5.1 Population and permutation

Download notebook Interact

A problem of populations

import numpy as np
import matplotlib.pyplot as plt
%matplotlib inline

# Fancy plots
plt.style.use('fivethirtyeight')

# Data frame library
import pandas as pd

We load the data:

# Load the data frame, and put it in the variable "audit_data"
audit_data = pd.read_table('audit_of_political_engagement_14_2017.tab')

Now get the ages for the Leavers and the Remainers:

# Drop rows where age is 0
good_data = audit_data.loc[audit_data['numage'] != 0]
# Get data frames for leavers and remainers
remain_ages = good_data[good_data['cut15'] == 1]['numage']
leave_ages = good_data[good_data['cut15'] == 2]['numage']

Show the age distributions for the two groups:

remain_ages.hist()
len(remain_ages)

png

leave_ages.hist()
len(leave_ages)

png

These certainly look like different distributions.

We might summarize the difference, by looking at the difference in means:

leave_mean = np.mean(leave_ages)
leave_mean

51.715341959334566

remain_mean = np.mean(remain_ages)
remain_mean

48.01550387596899

difference = leave_mean - remain_mean
difference

3.6998380833655773

The distributions do look different.

They have a mean difference of nearly 4 years.

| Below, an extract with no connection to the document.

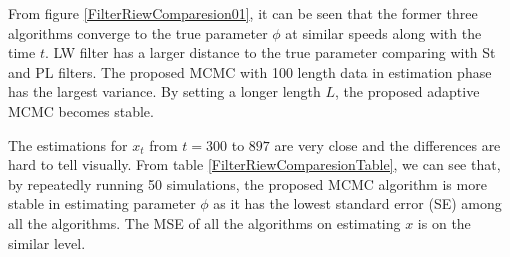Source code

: 

From figure \ref{FilterRiewComparesion01}, it can be seen that the former three algorithms converge to the true parameter $\phi$ at similar speeds along with the time $t$. LW filter has a larger distance to the true parameter comparing with St and PL filters. The proposed MCMC with 100 length data in estimation phase has the largest variance. By setting a longer length $L$, the proposed adaptive MCMC becomes stable. 

The estimations for $x_t$ from $t=300$ to $897$ are very close and the differences are hard to tell visually. From table \ref{FilterRiewComparesionTable}, we can see that, by repeatedly running 50 simulations, the proposed MCMC algorithm is more stable in estimating parameter $\phi$ as it has the lowest standard error (SE) among all the algorithms. The MSE of all the algorithms on estimating $x$ is on the similar level.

Could this be due to sampling error?

If we took two random samples of 774 and 541 voters, from the same population, we would expect to see some difference, just by chance.

By chance means, because random samples vary.

What is the population, in this case?

It is not exactly the whole UK population, because the survey only sampled people who were eligible to vote.

It might not even be the whole UK population, who are eligible to vote. Perhaps the survey company got a not-representative range of ages, for some reason. We are not interested in that question, only the question of whether the Leave and Remain voters could come from the same population, where the population is, people selected by the survey company.

How do we find this population, to do our simulation?

Population by permutation

Here comes a nice trick. We can use the data that we already have, to simulate the effect of drawing lots of random samples, from the underlying population.

Let us assume that the Leave voters and the Remain voters are in fact samples from the same underlying population.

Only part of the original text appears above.